Rieccolo. Martedì scorso al Senato ha parlato da leader. Ma già pochi giorni prima, con un’intervista al Corriere della Sera, aveva ribaltato l’agenda della politica, guastando i piani dell’altro Matteo, ch’era convinto di aver già in tasca le elezioni anticipate. Alla fine del dibattito a palazzo Madama il Matteo leghista ascoltava con le orecchie basse il Matteo fiorentino che così lo ammoniva: “Caro Salvini, so per esperienza che cosa l’aspetta ora. Vedrà rapidamente come la eviteranno quei tanti che, fino a pochi giorni fa, la adulavano”.

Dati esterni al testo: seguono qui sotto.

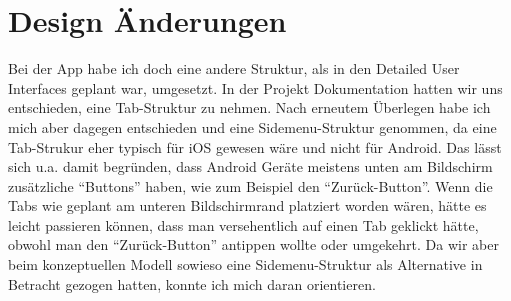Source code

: \chapter{Design Änderungen}

Bei der App habe ich doch eine andere Struktur, als in den Detailed User Interfaces geplant war, umgesetzt. In der Projekt Dokumentation hatten wir uns entschieden, eine Tab-Struktur zu nehmen. Nach erneutem Überlegen habe ich mich aber dagegen entschieden und eine Sidemenu-Struktur genommen, da eine Tab-Strukur eher typisch für iOS gewesen wäre und nicht für Android. Das lässt sich u.a. damit begründen, dass Android Geräte meistens unten am Bildschirm zusätzliche ``Buttons'' haben, wie zum Beispiel den ``Zurück-Button''. Wenn die Tabs wie geplant am unteren Bildschirmrand platziert worden wären, hätte es leicht passieren können, dass man versehentlich auf einen Tab geklickt hätte, obwohl man den ``Zurück-Button'' antippen wollte oder umgekehrt. Da wir aber beim konzeptuellen Modell sowieso eine Sidemenu-Struktur als Alternative in Betracht gezogen hatten, konnte ich mich daran orientieren.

Renzi sa bene che cosa sia la Caduta. Il Vuoto nel quale non si trovano più gli amici ma si vedono –- e benissimo – i Traditori. Aveva ricordato, nei giorni della Solitudine, la profezia dell’immancabile Andreotti: “Quando nominerai qualcuno a un posto importante, sappi che farai novantanove scontenti e un ingrato”, e poco importa che il Divo avesse rubato la citazione a Luigi XIV. Gli ingrati! Quel Gentiloni, ad esempio. Matteo non se ne dà pace. Lui lo aveva ripescato dall’oblio e ne aveva fatto, addirittura, un ministro degli Esteri. Ora Gentiloni è – o sarebbe – il suo principale avversario nel Pd. Questa Renzi non riesce a digerirla. Di un Franceschini, ad esempio, non si stupisce. Sa chi è. E non ha mai creduto che fosse suo amico. Ma di Gentiloni sì, lo aveva creduto.